Morris A. Gordon, a research scientist and professor, died March 1st at Springmoor Life Care Retirement Community in Raleigh, NC. He was one month shy of his 94th birthday.
Dr. Gordon retired in 1987 after 29 years of New York Department of Health, most of that time as Director of the Laboratories of Mycology and then as Chief of the Laboratory for Clinical Microbiology. Among his many innovations in clinical microbiology were invention of the latex agglutination test for Cryptococcus; initiating application of florescent antibody techniques to mycology; discovering that soil was the natural habitat of many medically important fungi; and recognizing Dermatophilus infection for the first time in North America and reporting the first human cases in the world. He co-authored "Laboratory Identification of Pathogenic Fungi Simplified," and was author of more than 130 articles published in scientific journals and books. While in Albany, Dr. Gordon also served as Research Professor at Albany Medical College and Consultant in Mycology to the Veterans Hospital. He held a number of offices in professional organizations including the Presidency of the Medical Mycological Society of the Americas from 1978 to 1979. In 1988 that organization honored him with the prestigious Rhoda Benham Award.

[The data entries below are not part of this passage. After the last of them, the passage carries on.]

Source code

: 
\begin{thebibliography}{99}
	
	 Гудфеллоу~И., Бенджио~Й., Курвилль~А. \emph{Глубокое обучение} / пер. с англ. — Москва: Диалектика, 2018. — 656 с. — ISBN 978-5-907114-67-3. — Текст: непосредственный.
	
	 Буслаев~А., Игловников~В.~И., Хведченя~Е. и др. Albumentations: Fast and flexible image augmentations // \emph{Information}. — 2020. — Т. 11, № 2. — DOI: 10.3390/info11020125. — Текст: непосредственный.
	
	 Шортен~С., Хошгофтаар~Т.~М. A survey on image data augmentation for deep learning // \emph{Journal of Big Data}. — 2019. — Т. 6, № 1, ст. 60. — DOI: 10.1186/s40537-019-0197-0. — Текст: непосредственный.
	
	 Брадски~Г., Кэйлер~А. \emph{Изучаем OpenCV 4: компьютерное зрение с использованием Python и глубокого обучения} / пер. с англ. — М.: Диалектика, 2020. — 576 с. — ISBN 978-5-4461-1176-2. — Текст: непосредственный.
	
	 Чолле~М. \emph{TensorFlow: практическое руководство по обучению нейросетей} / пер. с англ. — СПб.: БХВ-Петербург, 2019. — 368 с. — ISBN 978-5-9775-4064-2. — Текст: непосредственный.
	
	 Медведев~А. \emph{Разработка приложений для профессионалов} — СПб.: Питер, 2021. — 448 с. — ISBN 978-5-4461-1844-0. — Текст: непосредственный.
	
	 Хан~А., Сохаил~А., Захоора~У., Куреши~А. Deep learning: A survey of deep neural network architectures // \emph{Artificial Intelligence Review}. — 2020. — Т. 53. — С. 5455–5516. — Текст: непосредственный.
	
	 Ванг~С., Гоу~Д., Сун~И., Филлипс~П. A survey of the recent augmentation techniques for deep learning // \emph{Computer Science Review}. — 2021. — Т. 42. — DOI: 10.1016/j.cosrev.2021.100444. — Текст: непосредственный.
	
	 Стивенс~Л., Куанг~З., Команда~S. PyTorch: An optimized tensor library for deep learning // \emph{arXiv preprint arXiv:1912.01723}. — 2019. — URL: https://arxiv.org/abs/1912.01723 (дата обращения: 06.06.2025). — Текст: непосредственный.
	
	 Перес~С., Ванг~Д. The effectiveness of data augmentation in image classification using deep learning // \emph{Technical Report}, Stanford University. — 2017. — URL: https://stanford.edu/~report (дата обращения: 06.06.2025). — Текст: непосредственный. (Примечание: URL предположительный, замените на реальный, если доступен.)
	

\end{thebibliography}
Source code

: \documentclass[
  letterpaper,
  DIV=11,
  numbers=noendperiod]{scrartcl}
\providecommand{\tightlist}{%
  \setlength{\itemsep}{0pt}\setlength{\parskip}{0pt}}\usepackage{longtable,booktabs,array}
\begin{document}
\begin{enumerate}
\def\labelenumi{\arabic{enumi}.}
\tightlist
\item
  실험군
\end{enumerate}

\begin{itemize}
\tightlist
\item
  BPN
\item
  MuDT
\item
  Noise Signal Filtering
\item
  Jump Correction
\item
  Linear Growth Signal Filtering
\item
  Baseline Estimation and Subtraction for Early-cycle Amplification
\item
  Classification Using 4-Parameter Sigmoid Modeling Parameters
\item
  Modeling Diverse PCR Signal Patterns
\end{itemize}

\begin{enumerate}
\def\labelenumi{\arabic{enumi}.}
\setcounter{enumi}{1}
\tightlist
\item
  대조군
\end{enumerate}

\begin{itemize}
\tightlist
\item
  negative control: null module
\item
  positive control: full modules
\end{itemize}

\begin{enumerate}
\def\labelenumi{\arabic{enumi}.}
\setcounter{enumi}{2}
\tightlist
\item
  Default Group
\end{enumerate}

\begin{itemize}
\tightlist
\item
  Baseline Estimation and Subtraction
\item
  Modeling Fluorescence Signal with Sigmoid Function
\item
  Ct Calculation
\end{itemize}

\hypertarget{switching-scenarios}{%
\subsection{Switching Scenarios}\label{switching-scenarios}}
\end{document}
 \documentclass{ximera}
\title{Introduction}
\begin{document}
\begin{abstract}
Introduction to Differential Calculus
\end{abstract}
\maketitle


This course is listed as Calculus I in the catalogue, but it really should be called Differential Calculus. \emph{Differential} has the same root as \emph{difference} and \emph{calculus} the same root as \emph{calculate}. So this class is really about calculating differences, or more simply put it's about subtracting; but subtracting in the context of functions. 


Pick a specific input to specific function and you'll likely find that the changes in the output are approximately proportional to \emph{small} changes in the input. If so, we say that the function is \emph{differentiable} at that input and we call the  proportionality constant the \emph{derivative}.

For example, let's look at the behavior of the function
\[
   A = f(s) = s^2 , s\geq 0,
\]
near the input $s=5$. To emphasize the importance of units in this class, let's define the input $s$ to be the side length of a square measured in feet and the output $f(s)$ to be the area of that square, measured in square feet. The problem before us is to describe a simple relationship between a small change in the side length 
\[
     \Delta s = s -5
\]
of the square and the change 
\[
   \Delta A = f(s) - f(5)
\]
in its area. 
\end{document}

Morris Aaron Gordon was born in Waterbury, Connecticut, in 1920, received a B.S. degree from City College of New York in 1940 and an M.S. from the University of Chicago in 1942. He served in the U.S. Army from 1942 to1946 before earning a Ph.D. from Duke University in 1949. Early in his career he work at the Communicable Disease Center (now Centers for Disease Control and Prevention) in Atlanta, then as a Biological Warfare Specialist at Ft. McClellan, Alabama. From 1955 to 1959, he was on the faculty at the Medical College of Charleston, SC. He was a member of Phi Beta Kappa and Sigma Xi.
Survivors include his children, Barbara Gordon of Frederick, MD, David Gordon (Annie) of Northfield, MA and Sarah Gordon (James) of Sloatsburg, NY, his granddaughter, Nora Gordon of Brattleboro, VT, and his best friend for 39 years, Toni Meyer of Raleigh.